Exercise:
Once the line containing "Open [http://localhost:3000](http://localhost:3000) with" is found in the records below, return it and each following line exactly, up to and including the line containing "## Use ids for", and nothing else.

== Input data ==

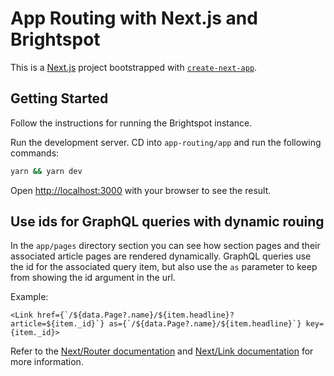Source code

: # App Routing with Next.js and Brightspot

This is a [Next.js](https://nextjs.org/) project bootstrapped with [`create-next-app`](https://github.com/vercel/next.js/tree/canary/packages/create-next-app).

## Getting Started

Follow the instructions for running the Brightspot instance.

Run the development server. CD into `app-routing/app` and run the following commands:

```bash
yarn && yarn dev
```

Open [http://localhost:3000](http://localhost:3000) with your browser to see the result.

## Use ids for GraphQL queries with dynamic rouing

In the `app/pages` directory section you can see how section pages and their associated article pages are rendered dynamically. GraphQL queries use the id for the associated query item, but also use the `as` parameter to keep from showing the id argument in the url.

Example:

```
<Link href={`/${data.Page?.name}/${item.headline}?article=${item._id}`} as={`/${data.Page?.name}/${item.headline}`} key={item._id}>
```

Refer to the [Next/Router documentation](https://nextjs.org/docs/api-reference/next/router) and [Next/Link documentation](https://nextjs.org/docs/api-reference/next/link) for more information.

===

Task solution:
Open [http://localhost:3000](http://localhost:3000) with your browser to see the result.

## Use ids for GraphQL queries with dynamic rouing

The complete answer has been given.